* Exercise prompt: Write out, word for word, only the lines from the one containing "This file will" through the final line of the data.
==== Data under study
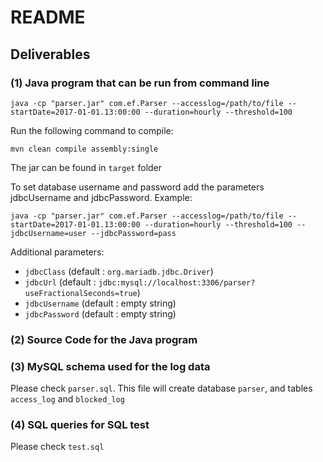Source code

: # README

## Deliverables

### (1) Java program that can be run from command line
	
    java -cp "parser.jar" com.ef.Parser --accesslog=/path/to/file --startDate=2017-01-01.13:00:00 --duration=hourly --threshold=100
	
Run the following command to compile:
	
	mvn clean compile assembly:single
	
The jar can be found in `target` folder

To set database username and password add the parameters jdbcUsername and jdbcPassword. Example:

	java -cp "parser.jar" com.ef.Parser --accesslog=/path/to/file --startDate=2017-01-01.13:00:00 --duration=hourly --threshold=100 --jdbcUsername=user --jdbcPassword=pass
		
Additional parameters:

- `jdbcClass` (default : `org.mariadb.jdbc.Driver`)
- `jdbcUrl` (default : `jdbc:mysql://localhost:3306/parser?useFractionalSeconds=true`)
- `jdbcUsername` (default : empty string)
- `jdbcPassword` (default : empty string)

### (2) Source Code for the Java program

### (3) MySQL schema used for the log data

Please check `parser.sql`. This file will create database `parser`, and tables `access_log` and `blocked_log`

### (4) SQL queries for SQL test

Please check `test.sql`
========
* Solution for this problem:
Please check `parser.sql`. This file will create database `parser`, and tables `access_log` and `blocked_log`

### (4) SQL queries for SQL test

Please check `test.sql`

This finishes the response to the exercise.